== Your assignment ==
Go through the material and copy each line in which the word "using" shows up.

━━━━

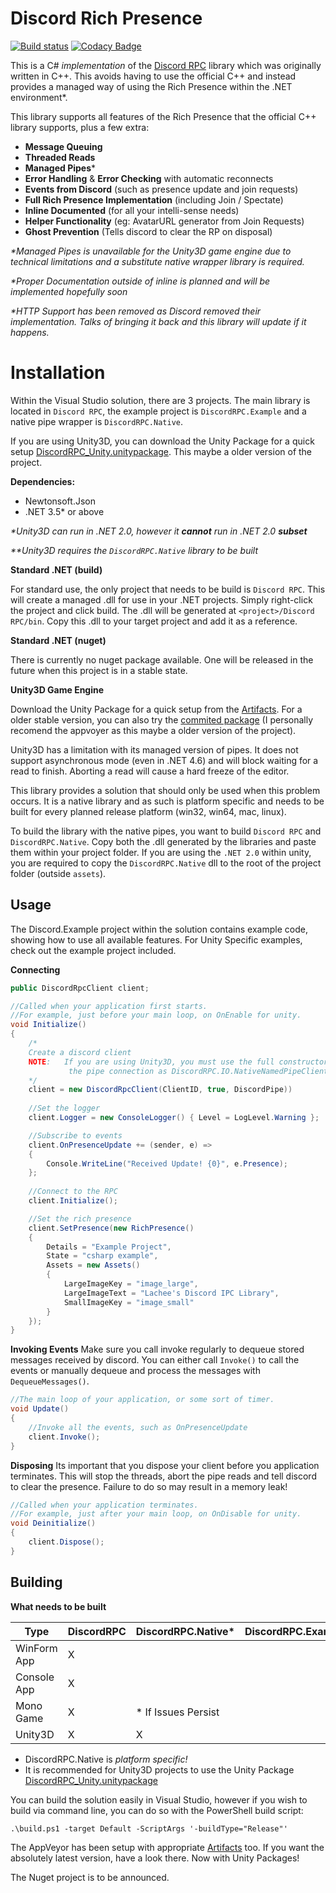 # Discord Rich Presence

[![Build status](https://ci.appveyor.com/api/projects/status/dpu2l7ta05uvm397?svg=true)](https://ci.appveyor.com/project/Lachee/discord-rpc-csharp) [![Codacy Badge](https://api.codacy.com/project/badge/Grade/a3fc8999eb734774bff83179fee2409e)](https://app.codacy.com/app/Lachee/discord-rpc-csharp?utm_source=github.com&utm_medium=referral&utm_content=Lachee/discord-rpc-csharp&utm_campaign=badger)

This is a C# _implementation_ of the [Discord RPC](https://github.com/discordapp/discord-rpc) library which was originally written in C++. This avoids having to use the official C++ and instead provides a managed way of using the Rich Presence within the .NET environment*.

This library supports all features of the Rich Presence that the official C++ library supports, plus a few extra:
 - **Message Queuing**
 - **Threaded Reads**
 - **Managed Pipes***
 - **Error Handling** & **Error Checking** with automatic reconnects
 - **Events from Discord** (such as presence update and join requests)
 - **Full Rich Presence Implementation** (including Join / Spectate)
 - **Inline Documented** (for all your intelli-sense needs)
 - **Helper Functionality** (eg: AvatarURL generator from Join Requests)
 - **Ghost Prevention** (Tells discord to clear the RP on disposal)

_*Managed Pipes is unavailable for the Unity3D game engine due to technical limitations and a substitute native wrapper library is required._

_*Proper Documentation outside of inline is planned and will be implemented hopefully soon_

_*HTTP Support has been removed as Discord removed their implementation. Talks of bringing it back and this library will update if it happens._

# Installation
Within the Visual Studio solution, there are 3 projects. The main library is located in `Discord RPC`, the example project is `DiscordRPC.Example` and a native pipe wrapper is `DiscordRPC.Native`. 

If you are using Unity3D, you can download the Unity Package for a quick setup [DiscordRPC_Unity.unitypackage](https://github.com/Lachee/discord-rpc-csharp/raw/master/DiscordRPC_Unity.unitypackage). This maybe a older version of the project.

**Dependencies:**
 - Newtonsoft.Json 
 - .NET 3.5* or above
 
_*Unity3D can run in .NET 2.0, however it **cannot** run in .NET 2.0 __subset___

_**Unity3D requires the `DiscordRPC.Native` library to be built_

**Standard .NET (build)**

For standard use, the only project that needs to be build is `Discord RPC`. This will create a managed .dll for use in your .NET projects. Simply right-click the project and click build. The .dll will be generated at `<project>/Discord RPC/bin`. Copy this .dll to your target project and add it as a reference.

**Standard .NET (nuget)**

There is currently no nuget package available. One will be released in the future when this project is in a stable state.

**Unity3D Game Engine**

Download the Unity Package for a quick setup from the [Artifacts](https://ci.appveyor.com/project/Lachee/discord-rpc-csharp/build/artifacts). For a older stable version, you can also try the [commited package](https://github.com/Lachee/discord-rpc-csharp/raw/master/DiscordRPC_Unity.unitypackage) (I personally recomend the appvoyer as this maybe a older version of the project).


Unity3D has a limitation with its managed version of pipes. It does not support asynchronous mode (even in .NET 4.6) and will block waiting for a read to finish. Aborting a read will cause a hard freeze of the editor.


This library provides a solution that should only be used when this problem occurs. It is a native library and as such is platform specific and needs to be built for every planned release platform (win32, win64, mac, linux). 


To build the library with the native pipes, you want to build `Discord RPC` and `DiscordRPC.Native`. Copy both the .dll generated by the libraries and paste them within your project folder. If you are using the `.NET 2.0` within unity, you are required to copy the `DiscordRPC.Native` dll to the root of the project folder (outside `assets`).


## Usage

The Discord.Example project within the solution contains example code, showing how to use all available features. For Unity Specific examples, check out the example project included. 

**Connecting**
```csharp
public DiscordRpcClient client;

//Called when your application first starts.
//For example, just before your main loop, on OnEnable for unity.
void Initialize() 
{
	/*
	Create a discord client
	NOTE: 	If you are using Unity3D, you must use the full constructor and define
			 the pipe connection as DiscordRPC.IO.NativeNamedPipeClient
	*/
	client = new DiscordRpcClient(ClientID, true, DiscordPipe))					
	
	//Set the logger
	client.Logger = new ConsoleLogger() { Level = LogLevel.Warning };

	//Subscribe to events
	client.OnPresenceUpdate += (sender, e) =>
	{
		Console.WriteLine("Received Update! {0}", e.Presence);
	};
	
	//Connect to the RPC
	client.Initialize();

	//Set the rich presence
	client.SetPresence(new RichPresence()
	{
		Details = "Example Project",
		State = "csharp example",
		Assets = new Assets()
		{
			LargeImageKey = "image_large",
			LargeImageText = "Lachee's Discord IPC Library",
			SmallImageKey = "image_small"
		}
	});	
}
```

**Invoking Events**
Make sure you call invoke regularly to dequeue stored messages received by discord. You can either call `Invoke()` to call the events or manually dequeue and process the messages with `DequeueMessages()`.
```csharp
//The main loop of your application, or some sort of timer.
void Update() 
{
	//Invoke all the events, such as OnPresenceUpdate
	client.Invoke();
}
```

**Disposing**
Its important that you dispose your client before you application terminates. This will stop the threads, abort the pipe reads and tell discord to clear the presence. Failure to do so may result in a memory leak!
```csharp
//Called when your application terminates.
//For example, just after your main loop, on OnDisable for unity.
void Deinitialize() 
{
	client.Dispose();
}
```

## Building
**What needs to be built**

| Type        | DiscordRPC | DiscordRPC.Native*   | DiscordRPC.Example |
|-------------|------------|---------------------|--------------------|
| WinForm App | X          |                     |                    |
| Console App | X          |                     |                    |
| Mono Game   | X          | * If Issues Persist |                    |
| Unity3D     | X          | X                   |                    |
* DiscordRPC.Native is _platform specific!_
* It is recommended for Unity3D projects to use the Unity Package [DiscordRPC_Unity.unitypackage](https://github.com/Lachee/discord-rpc-csharp/blob/master/DiscordRPC_Unity.unitypackage)

You can build the solution easily in Visual Studio, however if you wish to build via command line, you can do so with the PowerShell build script:
```
.\build.ps1 -target Default -ScriptArgs '-buildType="Release"'
```

The AppVeyor has been setup with appropriate [Artifacts](https://ci.appveyor.com/project/Lachee/discord-rpc-csharp/build/artifacts) too. If you want the absolutely latest version, have a look there. Now with Unity Packages! 

The Nuget project is to be announced.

━━━━

== Your solution ==
This is a C# _implementation_ of the [Discord RPC](https://github.com/discordapp/discord-rpc) library which was originally written in C++. This avoids having to use the official C++ and instead provides a managed way of using the Rich Presence within the .NET environment*.
If you are using Unity3D, you can download the Unity Package for a quick setup [DiscordRPC_Unity.unitypackage](https://github.com/Lachee/discord-rpc-csharp/raw/master/DiscordRPC_Unity.unitypackage). This maybe a older version of the project.
To build the library with the native pipes, you want to build `Discord RPC` and `DiscordRPC.Native`. Copy both the .dll generated by the libraries and paste them within your project folder. If you are using the `.NET 2.0` within unity, you are required to copy the `DiscordRPC.Native` dll to the root of the project folder (outside `assets`).
	NOTE: 	If you are using Unity3D, you must use the full constructor and define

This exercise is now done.